Ketua MPR : Penyaluran Anggaran PEN Harus Efektif dan Tepat Sasaran

Foto : istimewa

Pasardana.id - Ketua MPR RI, Bambang Soesatyo mengapresiasi, kerja cepat Satuan tugas (Satgas) Pemulihan Ekonomi Nasional (PEN) dalam menyalurkan anggaran stimulus dan mengajak semua elemen masyarakat mendukung realisasi anggaran PEN.

Kepedulian dan dukungan oleh masyarakat akan mendorong Satgas PEN menyalurkan anggaran tepat sasaran dan tepat guna, sehingga pemulihan ekonomi bisa cepat terwujud.

"Komite Penanganan Covid-19 dan Satgas PEN mengelola anggaran sangat besar, Rp695.2 triliun rupiah untuk tahun ini. Hingga November ini, realisasi atau penyerapannya sudah mencapai Rp366.86 triliun atau 52,8 persen, terhitung sejak Satgas PEN dibentuk pada awal Juli 2020. Penyaluran semua anggaran itu diharapkan efektif sesuai tujuannya. Karena itu, saya mengajak semua elemen masyarakat peduli dan mendukung kerja Satgas PEN," kata Bamsoet, Senin (10/11/2020).

Dirinya menilai, penyaluran anggaran PEN dari kluster kesehatan dengan pagu Rp87.55 triliun dan kluster perlindungan sosial dengan pagu Rp203.9 triliun sejauh ini cukup efektif.

Sehingga, ekses atau dampak Pandemi Covid-19 tidak melebar ke aspek kehidupan lainnya.

"Alhamdulillah, kebutuhan pokok masyarakat hingga saat ini cukup tersedia.

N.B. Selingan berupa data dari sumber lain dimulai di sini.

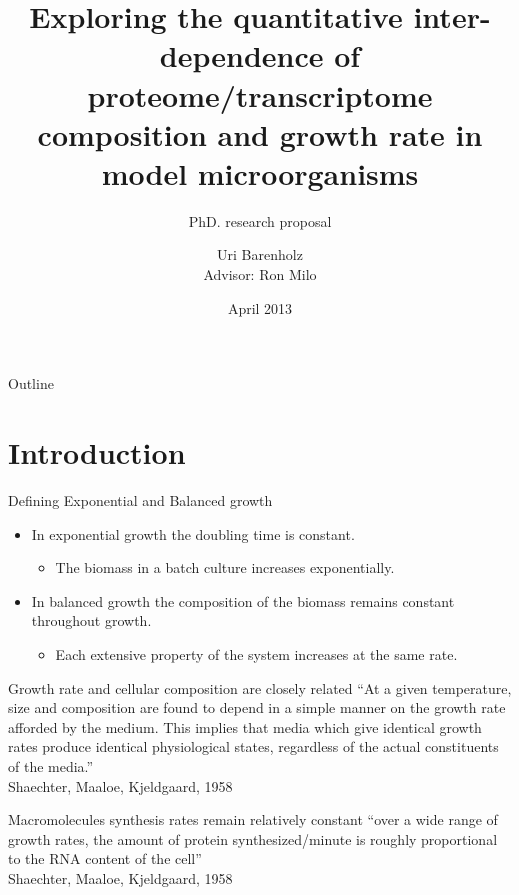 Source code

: \documentclass{beamer}
\title{Exploring the quantitative inter-dependence of proteome/transcriptome composition and growth rate in model microorganisms}
\subtitle{PhD. research proposal}
\author{Uri Barenholz\\ Advisor: Ron Milo}
\institute[The Weizmann Institute of Science]
{
        Department of Plant sciences
}
\date{April 2013}
\begin{document}
\begin{frame}
    \titlepage
\end{frame}
\begin{frame}{Outline}
    \tableofcontents
\end{frame}

\section{Introduction}
    \begin{frame}{Defining Exponential and Balanced growth}
        \begin{itemize}
        \item {In exponential growth the doubling time is constant.}
            \begin{itemize}
            \item {The biomass in a batch culture increases exponentially.}
            \end{itemize}
        \item {In balanced growth the composition of the biomass remains constant throughout growth.}
            \begin{itemize}
            \item {Each extensive property of the system increases at the same rate.}
            \end{itemize}
        \end{itemize}
    \end{frame}
    \begin{frame}{Growth rate and cellular composition are closely related}
        ``At a given temperature, size and composition are found to depend in a simple manner on the growth rate afforded by the medium.
This implies that media which give identical growth rates produce identical physiological states, regardless of the actual constituents of the media.''
        \\ \hfill \footnotesize{Shaechter, Maaloe, Kjeldgaard, 1958}
    \end{frame}
    \begin{frame}{Macromolecules synthesis rates remain relatively constant}
        ``over a wide range of growth rates, the amount of protein synthesized/minute is roughly proportional to the RNA content of the cell''
        \\ \hfill \footnotesize{Shaechter, Maaloe, Kjeldgaard, 1958}
    \end{frame}
\end{document}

Tidak terjadi juga gejolak harga. Kondisi seperti ini harus terus dipertahankan oleh pemerintah," ujarnya. 

Namun, lanjut Ketua DPR RI ke-20 ini, kepedulian masyarakat sangat diharapkan untuk mendukung penyerapan anggaran dari klaster insentif usaha, klaster dukungan UMKM dan klaster pembiayaan korporasi.

Realisasi anggaran dari tiga klaster tersebut merupakan stimulus untuk menjaga ketahanan, sekaligus mencegah kebangkrutan perusahaan dan unit-unit UMKM yang terdampak pandemi Covid-19. 

"Kalau diakumulasi, realisasi anggaran dari klaster insentif usaha dan klaster dukungan UMKM sudah lebih dari Rp120 triliun. Dengan kecepatan realisasi volume anggaran sebesar itu, kita semua tentu harus mendukung dan mendorong efektivitasnya agar tepat sasaran dan tepat guna. Jadi, selain memberi perhatian pada isu-isu politik praktis, semua elemen masyarakat idealnya juga peduli pada program PEN,  karena Indonesia sedang dalam periode resesi ekonomi," ujar Bamsoet yang juga Wakil Ketua Umum KADIN Indonesia.